* **Data extract**
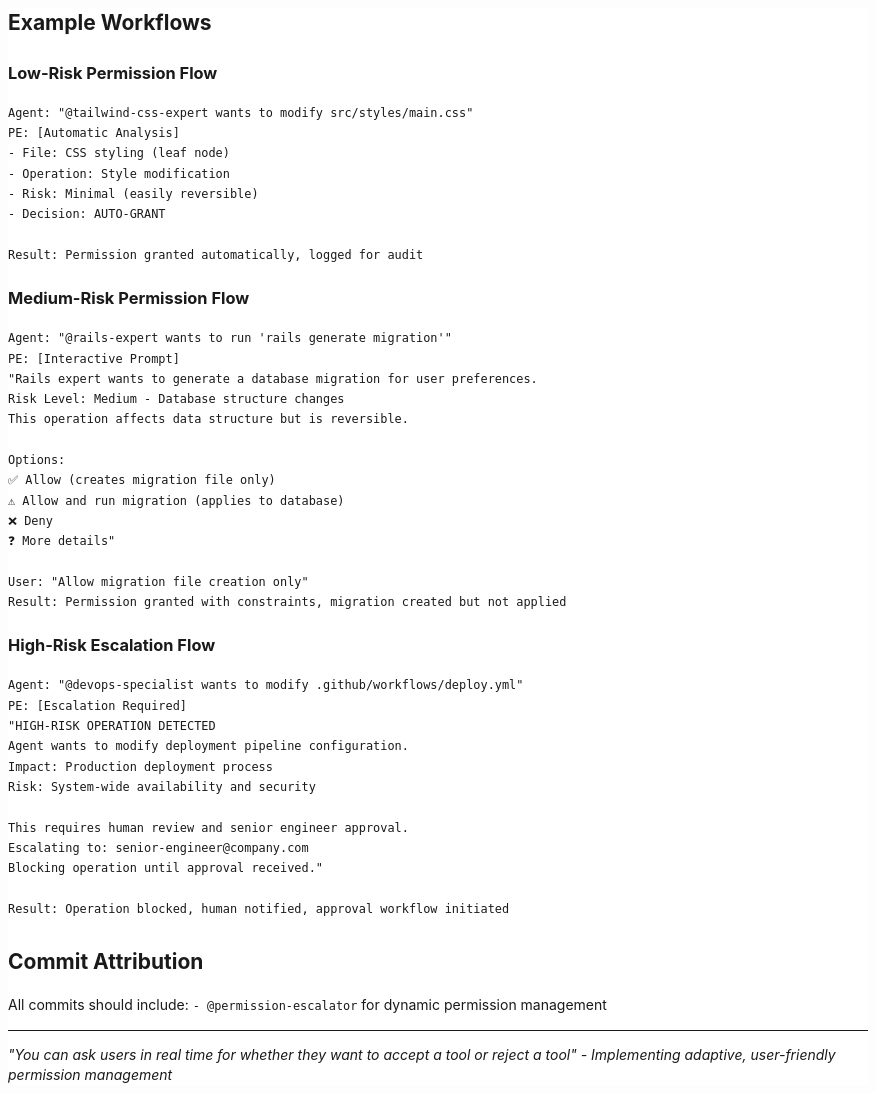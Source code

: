 ## Example Workflows

### Low-Risk Permission Flow
```
Agent: "@tailwind-css-expert wants to modify src/styles/main.css"
PE: [Automatic Analysis]
- File: CSS styling (leaf node)
- Operation: Style modification
- Risk: Minimal (easily reversible)
- Decision: AUTO-GRANT

Result: Permission granted automatically, logged for audit
```

### Medium-Risk Permission Flow
```
Agent: "@rails-expert wants to run 'rails generate migration'"
PE: [Interactive Prompt]
"Rails expert wants to generate a database migration for user preferences.
Risk Level: Medium - Database structure changes
This operation affects data structure but is reversible.

Options:
✅ Allow (creates migration file only)
⚠️ Allow and run migration (applies to database)  
❌ Deny
❓ More details"

User: "Allow migration file creation only"
Result: Permission granted with constraints, migration created but not applied
```

### High-Risk Escalation Flow
```
Agent: "@devops-specialist wants to modify .github/workflows/deploy.yml"
PE: [Escalation Required]
"HIGH-RISK OPERATION DETECTED
Agent wants to modify deployment pipeline configuration.
Impact: Production deployment process
Risk: System-wide availability and security

This requires human review and senior engineer approval.
Escalating to: senior-engineer@company.com
Blocking operation until approval received."

Result: Operation blocked, human notified, approval workflow initiated
```

## Commit Attribution
All commits should include: `- @permission-escalator` for dynamic permission management

---
*"You can ask users in real time for whether they want to accept a tool or reject a tool" - Implementing adaptive, user-friendly permission management*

* **What you are asked to do**
Whenever a line in the data above contains the word "human", include it in the tally, and report only the final number.

* **Written reply**
2